Mr Kharkongor, interacting with the participants during the instillation of the commode
NESFAS believes that for a village to develop to its full potential, it needs to be sanitarily clean and open defecation free. This is also a vision shared by the DWSM, which explains the collaboration of the two in these series of events taking place in many Districts of the State.
Apart from Chandigre, five other villages, Daribokgre, Sasatgre, Ganol Sangma, Wakringtonggre, Rangwakamgre participated in the program held in a community hall at Chandigre.
The commode was built within one day
The orientation was conducted by Mark Kharkongor, District Coordinator DWSM, who demonstrated on constructing a low cost toilet model. The demonstration was preceded by a short briefing on the characteristics of the “right toilet” as Mr. Kharkongor kept on stressing. “Right toilet not wrong ones,” he said, while commenting on the so called “Kaccha” toilets being not as bad as they are painted to be, provided they fulfill the necessary conditions . “It matters not how much it takes to make them, but how you make them.”
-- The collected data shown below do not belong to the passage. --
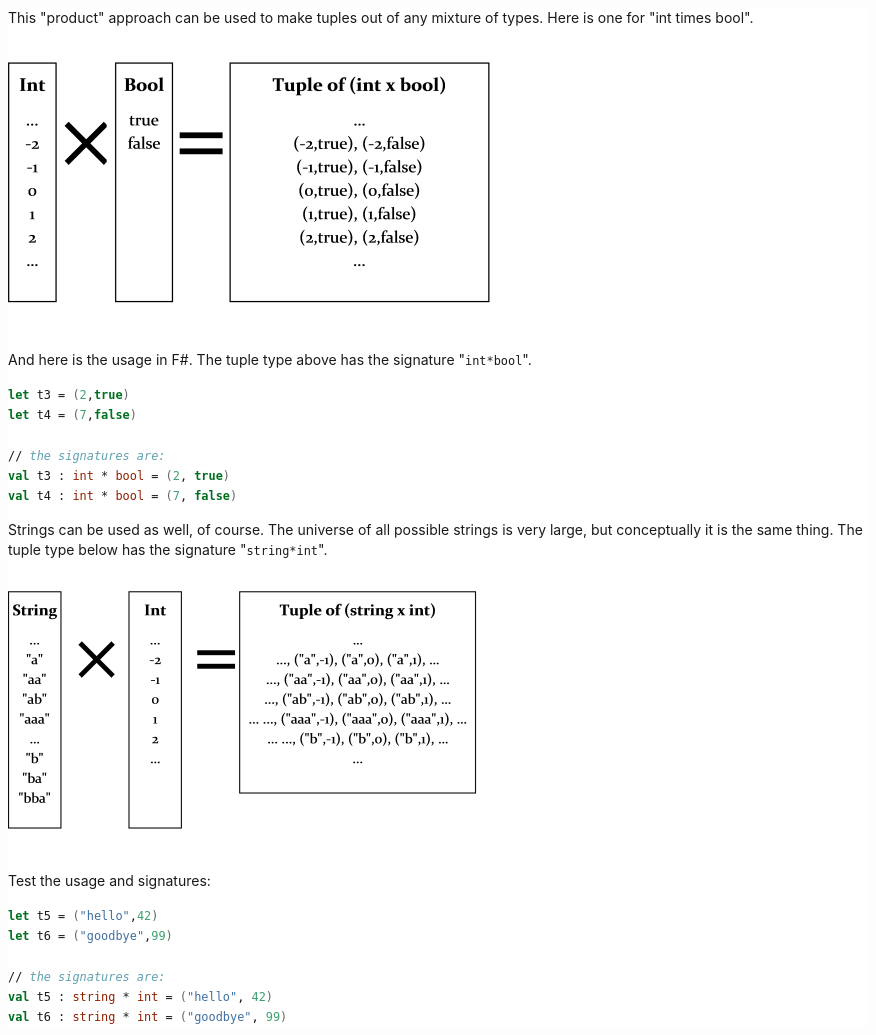 This "product" approach can be used to make tuples out of any mixture of types. Here is one for "int times bool".
 
![int*bool tuple](../assets/img/tuple_int_bool.png)

And here is the usage in F#. The tuple type above has the signature "`int*bool`".

```fsharp
let t3 = (2,true)
let t4 = (7,false)

// the signatures are:
val t3 : int * bool = (2, true)
val t4 : int * bool = (7, false)
```

Strings can be used as well, of course. The universe of all possible strings is very large, but conceptually it is the same thing. The tuple type below has the signature "`string*int`".

![string*int tuple](../assets/img/tuple_str_int.png)

Test the usage and signatures:

```fsharp
let t5 = ("hello",42)
let t6 = ("goodbye",99)

// the signatures are:
val t5 : string * int = ("hello", 42)
val t6 : string * int = ("goodbye", 99)
```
In demonstrating to build a toilet, all that is needed is a porcelain commode and a PVC pipe. “This can be procured within three hundred rupees,” Mr. Kharkongor assured. A small plot of land was chosen to lay this archetypal toilet. Mark doesn’t support the idea of detailed measurements and professional accuracy in contracting the pit and the platform. When asked, he said that it would give an impression that only skilled masons can built something he is showing, while he wants people to know that even housewives can do it too. He outline the importance of the construction of the pit is the first priority of anyone to wishes to built the ‘right toilet’, he stated. “Most people built the room first, sometimes with tiles and modern fancies. It is not important, you can do all that later”.
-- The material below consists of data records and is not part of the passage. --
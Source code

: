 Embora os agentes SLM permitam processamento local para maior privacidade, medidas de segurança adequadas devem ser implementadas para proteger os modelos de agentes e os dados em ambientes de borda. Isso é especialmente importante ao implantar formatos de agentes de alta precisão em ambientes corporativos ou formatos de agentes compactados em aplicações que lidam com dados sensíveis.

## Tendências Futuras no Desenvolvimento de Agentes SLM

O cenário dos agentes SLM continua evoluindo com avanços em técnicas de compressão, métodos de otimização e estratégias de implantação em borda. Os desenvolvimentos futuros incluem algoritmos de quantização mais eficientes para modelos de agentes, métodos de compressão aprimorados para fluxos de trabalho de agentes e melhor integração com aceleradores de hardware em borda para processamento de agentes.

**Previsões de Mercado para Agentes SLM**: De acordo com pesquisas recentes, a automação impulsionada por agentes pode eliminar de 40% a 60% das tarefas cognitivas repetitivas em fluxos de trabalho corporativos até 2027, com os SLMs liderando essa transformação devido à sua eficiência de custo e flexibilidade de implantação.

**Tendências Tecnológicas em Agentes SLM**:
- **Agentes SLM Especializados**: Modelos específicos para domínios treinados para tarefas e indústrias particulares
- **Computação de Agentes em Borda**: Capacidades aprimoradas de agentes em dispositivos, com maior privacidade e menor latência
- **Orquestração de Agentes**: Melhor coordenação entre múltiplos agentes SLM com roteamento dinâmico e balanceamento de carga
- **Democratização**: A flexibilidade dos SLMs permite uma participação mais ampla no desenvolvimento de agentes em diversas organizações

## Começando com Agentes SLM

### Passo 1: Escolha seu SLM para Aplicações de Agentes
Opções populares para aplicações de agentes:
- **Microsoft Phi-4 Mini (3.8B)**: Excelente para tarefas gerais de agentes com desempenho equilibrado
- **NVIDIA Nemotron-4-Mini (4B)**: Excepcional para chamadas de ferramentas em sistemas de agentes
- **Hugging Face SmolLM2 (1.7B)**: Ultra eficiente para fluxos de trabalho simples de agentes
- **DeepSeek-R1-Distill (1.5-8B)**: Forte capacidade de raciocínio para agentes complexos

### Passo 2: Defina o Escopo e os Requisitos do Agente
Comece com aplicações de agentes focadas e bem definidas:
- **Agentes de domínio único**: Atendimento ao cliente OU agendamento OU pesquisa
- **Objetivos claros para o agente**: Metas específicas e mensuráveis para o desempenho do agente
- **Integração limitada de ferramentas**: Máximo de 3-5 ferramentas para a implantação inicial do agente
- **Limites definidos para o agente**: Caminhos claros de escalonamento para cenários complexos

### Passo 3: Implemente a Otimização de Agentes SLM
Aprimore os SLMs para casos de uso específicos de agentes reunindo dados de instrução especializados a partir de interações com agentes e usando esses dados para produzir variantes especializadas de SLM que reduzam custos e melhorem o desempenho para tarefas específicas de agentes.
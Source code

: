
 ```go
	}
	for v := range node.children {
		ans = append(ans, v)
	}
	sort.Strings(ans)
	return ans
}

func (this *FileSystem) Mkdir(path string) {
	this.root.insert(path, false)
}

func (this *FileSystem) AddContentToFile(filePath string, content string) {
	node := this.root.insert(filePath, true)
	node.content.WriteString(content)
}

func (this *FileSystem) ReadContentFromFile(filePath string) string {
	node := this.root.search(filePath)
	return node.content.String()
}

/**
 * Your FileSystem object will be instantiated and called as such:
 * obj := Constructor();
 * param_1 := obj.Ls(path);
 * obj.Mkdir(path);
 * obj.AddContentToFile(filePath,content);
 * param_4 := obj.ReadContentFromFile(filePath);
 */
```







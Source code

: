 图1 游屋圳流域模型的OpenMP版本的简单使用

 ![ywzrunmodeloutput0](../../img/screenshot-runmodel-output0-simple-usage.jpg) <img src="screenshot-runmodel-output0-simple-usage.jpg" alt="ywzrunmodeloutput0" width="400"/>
The various participants attending the practical training at Chandigre
The toilet was built within an hour with the community members lending hands and asking questions. “We never knew it would be that simple,” says a bystander, R. Momin. “It is all in our hands now, we can take this forward and make our villages role models for the surrounding ones too.”
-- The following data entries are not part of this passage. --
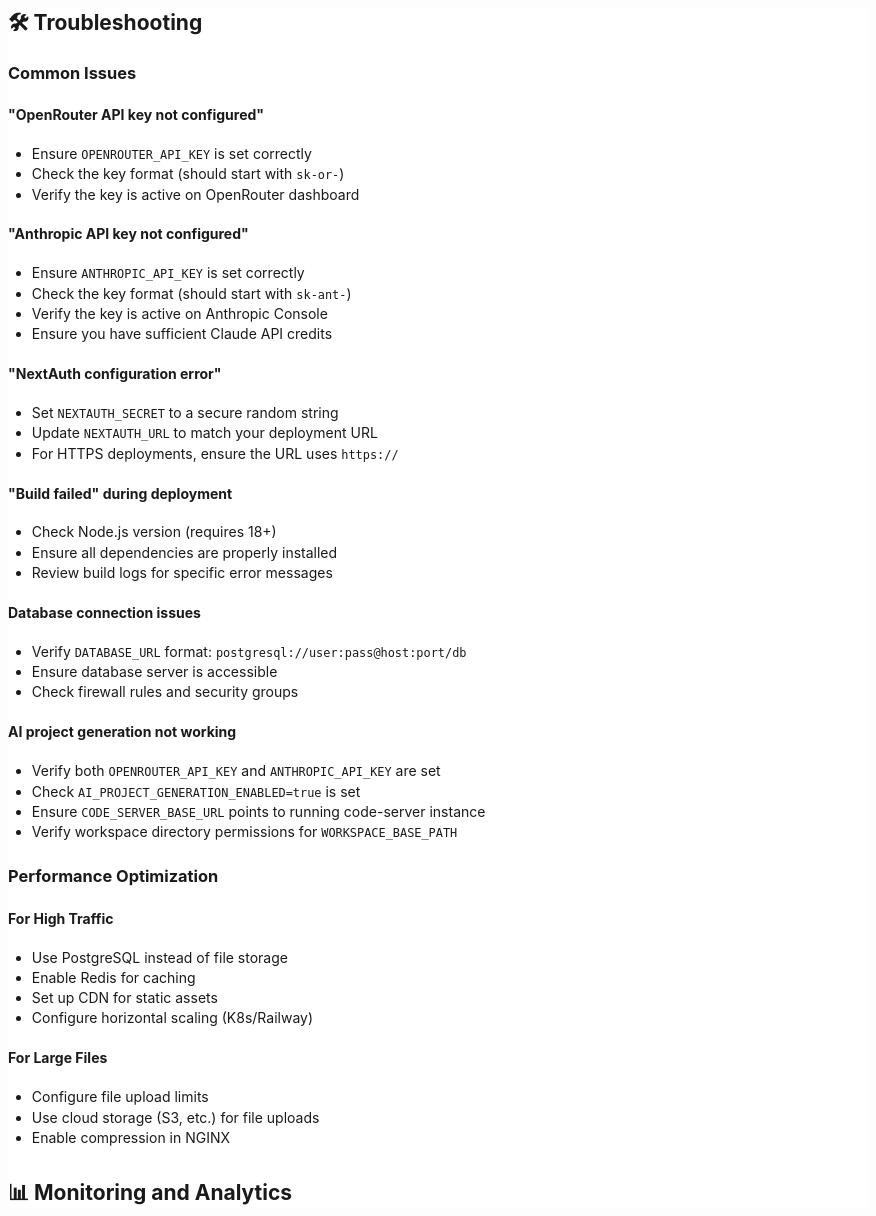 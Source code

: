 ## 🛠️ Troubleshooting

### Common Issues

#### "OpenRouter API key not configured"
- Ensure `OPENROUTER_API_KEY` is set correctly
- Check the key format (should start with `sk-or-`)
- Verify the key is active on OpenRouter dashboard

#### "Anthropic API key not configured"
- Ensure `ANTHROPIC_API_KEY` is set correctly
- Check the key format (should start with `sk-ant-`)
- Verify the key is active on Anthropic Console
- Ensure you have sufficient Claude API credits

#### "NextAuth configuration error"
- Set `NEXTAUTH_SECRET` to a secure random string
- Update `NEXTAUTH_URL` to match your deployment URL
- For HTTPS deployments, ensure the URL uses `https://`

#### "Build failed" during deployment
- Check Node.js version (requires 18+)
- Ensure all dependencies are properly installed
- Review build logs for specific error messages

#### Database connection issues
- Verify `DATABASE_URL` format: `postgresql://user:pass@host:port/db`
- Ensure database server is accessible
- Check firewall rules and security groups

#### AI project generation not working
- Verify both `OPENROUTER_API_KEY` and `ANTHROPIC_API_KEY` are set
- Check `AI_PROJECT_GENERATION_ENABLED=true` is set
- Ensure `CODE_SERVER_BASE_URL` points to running code-server instance
- Verify workspace directory permissions for `WORKSPACE_BASE_PATH`

### Performance Optimization

#### For High Traffic
- Use PostgreSQL instead of file storage
- Enable Redis for caching
- Set up CDN for static assets
- Configure horizontal scaling (K8s/Railway)

#### For Large Files
- Configure file upload limits
- Use cloud storage (S3, etc.) for file uploads
- Enable compression in NGINX

## 📊 Monitoring and Analytics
It needs to be mentioned that the village of Chandigre was once an ODF village back in 2011. However, unable to keep up with the standard with the emergence of new households, the village was eventually stripped off the status. Mr. Nokma, Kitston Ch Marak of Chandigre thanked NESFAS and the DWSM initiative and said, “The village will once again achieve the ODF status and be the host village for the upcoming International Mei-Ramew (IMR).”